Les horribles assassinats d’hier m’ont rappelé à quel point ce pays est fasciné par les morts, et à quel point toute la mythologie républicaine est marquée par ses martyrs. De l’extrême-droite à la gauche la plus radicale, tu as toujours un casse-couilles pour te dire « il y a des gens qui sont morts pour que tu aies le droit de… » quand tu refuses de voter, de t’incliner devant le drapeau, ou rendre hommage aux glorieux anciens. Tu me diras, pour chaque mort pour une noble cause, il y a aussi en face un mort pour une cause à postériori indigne, et au fond chaque belligérant était persuadé d’être dans son bon droit, laisse une veuve et des mioches qui n’auront le temps de faire leur deuil que jusqu’à ce que les vainqueurs leur mettent la main dessus. Si tu veux affiner les résultats en séparant les morts par conviction et ceux qui ont été envoyé à la boucherie parce qu’ils traînaient dans le coin et n’avaient rien de mieux à glander, ça fait toujours, au bout du compte, énormément de morts pour rien.

Hier, on a donc beaucoup entendu « les journalistes de Charlie sont morts pour la liberté d’expression ». A mon avis, ils ont plutôt vécu pour ça, et ils sont morts à cause de deux connards inféodés à un fantôme moyenâgeux. La liberté d’expression, comme toutes les libertés, n’est pas un acquis généreusement octroyé par la République. D’une part, il a fallu l’arracher à Anastasie, autre bonne fille de la République, et d’autre part, comme l’affirme la devise du Canard Enchaîné, la liberté ne s’use que si l’on ne s’en sert pas.

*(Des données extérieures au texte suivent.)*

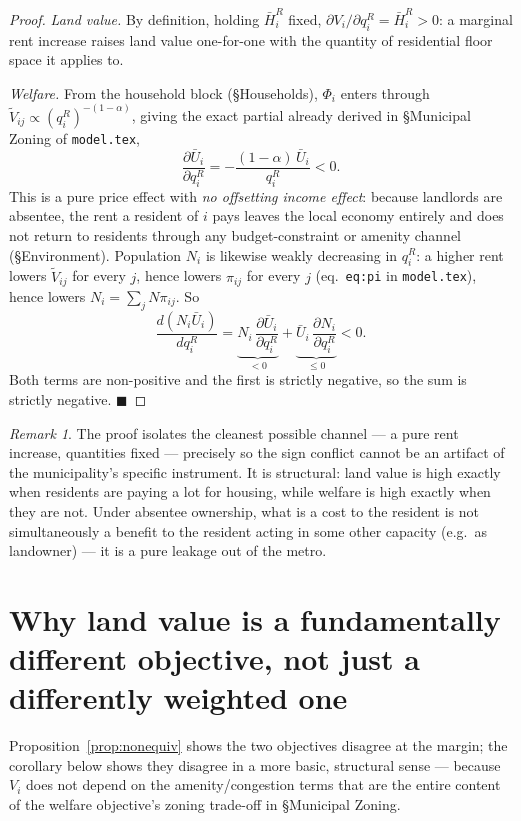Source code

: \documentclass[12pt, a4paper]{article}
\theoremstyle{plain}
\theoremstyle{remark}
\newtheorem*{remark}{Remark}
\begin{document}
\begin{proof}
\emph{Land value.} By definition, holding $\bar H_i^R$ fixed, $\partial V_i/\partial q_i^R=\bar H_i^R>0$: a marginal rent increase raises land value one-for-one with the quantity of residential floor space it applies to.

\emph{Welfare.} From the household block (\S Households), $\Phi_i$ enters through $\tilde V_{ij}\propto (q_i^R)^{-(1-\alpha)}$, giving the exact partial already derived in \S Municipal Zoning of \texttt{model.tex},
\[
\frac{\partial \bar U_i}{\partial q_i^R} = -\frac{(1-\alpha)\,\bar U_i}{q_i^R} < 0.
\]
This is a pure price effect with \emph{no offsetting income effect}: because landlords are absentee, the rent a resident of $i$ pays leaves the local economy entirely and does not return to residents through any budget-constraint or amenity channel (\S Environment). Population $N_i$ is likewise weakly decreasing in $q_i^R$: a higher rent lowers $\tilde V_{ij}$ for every $j$, hence lowers $\pi_{ij}$ for every $j$ (eq.~\texttt{eq:pi} in \texttt{model.tex}), hence lowers $N_i=\sum_jN\pi_{ij}$. So
\[
\frac{d(N_i\bar U_i)}{dq_i^R} = \underbrace{N_i\,\frac{\partial \bar U_i}{\partial q_i^R}}_{<0} + \underbrace{\bar U_i\,\frac{\partial N_i}{\partial q_i^R}}_{\leq 0} < 0.
\]
Both terms are non-positive and the first is strictly negative, so the sum is strictly negative. $\blacksquare$
\end{proof}

\begin{remark}
The proof isolates the cleanest possible channel — a pure rent increase, quantities fixed — precisely so the sign conflict cannot be an artifact of the municipality's specific instrument. It is structural: land value is high exactly when residents are paying a lot for housing, while welfare is high exactly when they are not. Under absentee ownership, what is a cost to the resident is not simultaneously a benefit to the resident acting in some other capacity (e.g.\ as landowner) — it is a pure leakage out of the metro.
\end{remark}

\section*{Why land value is a fundamentally different objective, not just a differently weighted one}

Proposition~\ref{prop:nonequiv} shows the two objectives disagree at the margin; the corollary below shows they disagree in a more basic, structural sense — because $V_i$ does not depend on the amenity/congestion terms that are the entire content of the welfare objective's zoning trade-off in \S Municipal Zoning.
\end{document}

Une liberté, c’est bête à entendre, mais ça s’exerce.

Aussi, même si je ne doute pas un instant de la sincérité des hommages de la presse aux confrères de Charlie, je me suis demandé si dans quelques rédactions, on n’avait pas envie qui d’enquêter sur le dopage dans le Tour de France pour l’Equipe, qui sur les affaires de Dassault dans le Figaro, qui sur les malversations du Crédit Mutuel dans le Républicain Lorrain, sur les ennuis de Baylet dans la Dépêche du Midi, et on peut passer la journée à citer des plumitifs qui n’ont pas une totale liberté d’expression. Demandez à Reporters sans Frontières si la presse française est si libre que ça, et combien aimeraient envoyer promener les annonceurs une bonne fois pour toute, avoir la liberté totale d’exercer son boulot. En revanche, je ne doute pas un instant non plus que la récupération politique va bon train, car un politique sans arrière-pensée, c’est comme un bon dessin de feu Jacques Faizant, le Cabu du Figaro: c’est aussi crédible que des excuses publiques d’Al Qaida.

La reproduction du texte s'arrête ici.